Sonia Torre
UN CAFÉ SOLO
Las nostalgias
Cuando el fuego trepida en la montaña no es cualquier cosa, sino un aviso a gritos, una súplica, una llamada.
La cosmogonía explica el mundo con los cuatro elementos: la amada tierra, la vivificadora agua, el impredecible aire y el terrible fuego. Estuvieron, en el origen de todo y explican el devenir del mundo con su carácter mítico, científico y filosófico. En ellas confluyen y resumen las leyes que rigen el mundo.
Ahora mismo ya no son un “flatus vocis”, una pronunciación sino un desamparo, la naturaleza hablando y chisporroteando, que es lo mismo, y nos asusta su palabra. Ahora verdaderamente se está enfrentando el hombre no a la intelección sino a la interacción con los cuatro elementos fundidos.
Ningún cosmólogo puede decirnos con certeza cómo comenzó a existir el universo y se plantean nuevos e inquietantes interrogantes mientras se intenta descubrir algo a través del agujero IA del microscopio. Puede que un día, inesperadamente, lo encuentren, eso que buscan, diluido entre los fotones.
Al llegar la noche el fuego me parece más cercano. No está tan lejos, claro, pero, aunque soy hijo de guardabosques, me da miedo. No tiene cara ese fantasma sino una risa larga y amarilla que se ríe perenne mientras lo apagan.
No soy capaz de imaginarme a un loco de atar con sus cerillas o su mechero quemando lo que Dios, estoy convencido, ha creado con tanto esmero. Pone el Señor una jacaranda con sus pequeñas flores azules, treinta olivos, ochocientos pinos, y esos castaños viejos a los que tanto quiero porque se ponen a llover castañas en su tiempo, con su abrigo de púas que pronto dejan caer al suelo…
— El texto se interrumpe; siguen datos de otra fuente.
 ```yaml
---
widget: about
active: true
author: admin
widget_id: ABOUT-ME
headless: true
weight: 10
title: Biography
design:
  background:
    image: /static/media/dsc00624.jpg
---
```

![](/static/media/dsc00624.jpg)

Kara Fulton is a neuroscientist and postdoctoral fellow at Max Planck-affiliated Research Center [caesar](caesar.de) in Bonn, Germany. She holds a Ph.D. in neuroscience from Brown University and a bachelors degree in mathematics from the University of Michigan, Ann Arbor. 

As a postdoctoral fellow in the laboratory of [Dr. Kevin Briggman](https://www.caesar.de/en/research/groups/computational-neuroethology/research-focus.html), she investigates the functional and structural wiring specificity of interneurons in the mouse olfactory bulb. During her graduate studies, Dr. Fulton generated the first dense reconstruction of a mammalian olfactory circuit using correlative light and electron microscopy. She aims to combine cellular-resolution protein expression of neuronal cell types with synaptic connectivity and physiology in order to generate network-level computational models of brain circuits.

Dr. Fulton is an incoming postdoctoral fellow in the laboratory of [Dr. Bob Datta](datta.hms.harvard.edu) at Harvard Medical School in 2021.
Pero alguien se empeña en descatalogar a Dios y arrasa con llamas de las hogueras, con tres mil fogatas, la naturaleza que se despanzurraba verde oliva, dando cobijo a los jilgueros, a los corzos, a los lobos que aúllan y asustan a los conejos, a las zarigüeyas que dispersan las semillas por el ancho mundo, a los lagartos que gozan de escuchar como parlotean los hombres con sus amigos.
Las flamas bailan la danza de la muerte. Bailan estúpidas y dañinas sobre las preciosas viñas, las bodegas, las tapias de los huertos, y no es fulgor lo que vemos sino un terrorífico olor a muertos, bichos y más bichos, a quienes alimentaba Dios con el agua de los manantiales, las manzanas rojas, pulidas, desiguales, mientras los insectos cabalgaban con sus patas de alambres.
Dónde están los pájaros, señores del cielo, si éste se ha cubierto de pavesas negras, negras, negras…Dónde el viento de la dehesa… Dónde el suspiro del mochuelo, dónde el crotorar de las cigüeñas…Dónde, dónde, dónde.
Mira la danza de la muerte. Danza la muerte. Danza la muerte y ¿quién puede pararla? Dios no, que dicen que no está, que se ha ido triste, apesadumbrado de que hemos abandonado el paraíso terrenal que nos regaló al principio cuando el aire olía a frambuesas, el agua a fragancias de las rosas, la tierra a miles de mariposas blancas y el fuego sólo era el calor del hogar y el lugar en el que nos contaban el origen del amor y de las cosas.
Dile Señor a la tierra que ya no grite, que hable como antes con el rumor del aire, el murmullo del agua y ese fuego suave y tierno, de los amantes.